N° Portalis DBVO-V-B7G -C73Z

———————

[B] [D] épouse [D]

[F] [D]

C/

SA FRANFINANCE

——————

GROSSES le

aux avocats

ARRÊT n° 193-23

COUR D’APPEL D’AGEN

Chambre Civile

LA COUR D’APPEL D’AGEN, 1ère chambre dans l’affaire,

ENTRE :

Monsieur [F] [D]

né le [Date naissance 2] 1955 à [Localité 8] (Algérie)

de nationalité française, retraité

Madame [B] [D] épouse [D]

née le [Date naissance 1] 1952 à [Localité 7] (Algérie)
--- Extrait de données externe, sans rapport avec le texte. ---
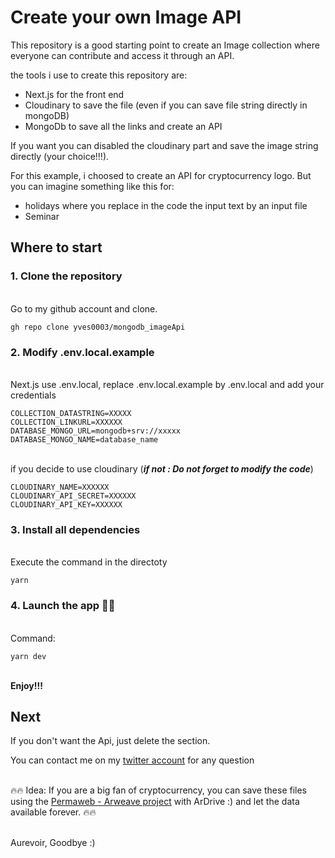 # Create your own Image API

This repository is a good starting point to create an Image collection where
everyone can contribute and access it through an API.

the tools i use to create this repository are:

- Next.js for the front end
- Cloudinary to save the file (even if you can save file string directly in
  mongoDB)
- MongoDb to save all the links and create an API

If you want you can disabled the cloudinary part and save the image string
directly (your choice!!!).

For this example, i choosed to create an API for cryptocurrency logo. But you
can imagine something like this for:

- holidays where you replace in the code the input text by an input file
- Seminar

## Where to start

### 1. Clone the repository

\
 Go to my github account and clone.

    gh repo clone yves0003/mongodb_imageApi

### 2. Modify .env.local.example

\
 Next.js use .env.local, replace .env.local.example by .env.local and add your
credentials

    COLLECTION_DATASTRING=XXXXX
    COLLECTION_LINKURL=XXXXXX
    DATABASE_MONGO_URL=mongodb+srv://xxxxx
    DATABASE_MONGO_NAME=database_name

\
 if you decide to use cloudinary (**_if not : Do not forget to modify the
code_**)

    CLOUDINARY_NAME=XXXXXX
    CLOUDINARY_API_SECRET=XXXXXX
    CLOUDINARY_API_KEY=XXXXXX

### 3. Install all dependencies

\
Execute the command in the directoty

    yarn

### 4. Launch the app 🎉🎊

\
Command:

    yarn dev

\
**Enjoy!!!**

## Next

If you don't want the Api, just delete the section.

You can contact me on my [twitter account](https://twitter.com/yveslez) for any
question

\
🔥🔥 Idea: If you are a big fan of cryptocurrency, you can save these files using
the [Permaweb - Arweave project](https://www.arweave.org/) with ArDrive :) and let
the data available forever. 🔥🔥

\
Aurevoir, Goodbye :)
de nationalité française, retraitée

domiciliés ensemble : [Adresse 3]

[Localité 6]

représentés par Me Guy NARRAN, membre de la SELARL GUY NARRAN, avocat postulant au barreau d’AGEN

et Me Delphine BARTHELEMY-MAXWELL, DBM & AVOCATS, avocate plaidante au barreau de BORDEAUX

APPELANTS d’un jugement du tribunal judiciaire d’AGEN en date du 05 avril 2022, RG 21/00224

D’une part,

ET :

SA FRANFINANCE pris en la personne de son représentant légal actuellement en fonctions domicilié en cette qualité au siège RCS NANTERRE 719 807 406

[Adresse 4]

[Localité 5]

représenté par Me Sylvia GOUDENÈGE-CHAUVIN, cabinet MARTIAL RLGC, avocate postulante au barreau d’AGEN

et Me Isabelle THULLIEZ, avocate plaidante au barreau de TARN-ET-GARONNE

INTIMÉE

D’autre part,

COMPOSITION DE LA COUR :

l’affaire a été débattue et plaidée en audience publique le 08 février 2023 devant la cour composée de :

Président : André BEAUCLAIR, Président de chambre

Assesseurs : Dominique BENON, Conseiller qui a fait un rapport oral à l’audience

Jean-Yves SEGONNES, Conseiller

Greffière : Nathalie CAILHETON

ARRÊT : prononcé par mise à disposition au greffe de la cour, les parties en ayant été préalablement avisées dans les conditions prévues au deuxième alinéa de l’article 450 du code de procédure civile

‘ ‘

FAITS :

Selon bon de commande signé le 29 juillet 2019, [F] [D] a passé commande auprès de la SARL Sibel Energie (se dénommant également parfois NJCE) de la fourniture et de l’installation, sur une maison dont il est propriétaire à [Localité 6] (47), d’une centrale solaire photovoltaïque d’une puissance totale de 3 000 wc composée de 10 panneaux, pour un prix de 15 900 Euros TTC.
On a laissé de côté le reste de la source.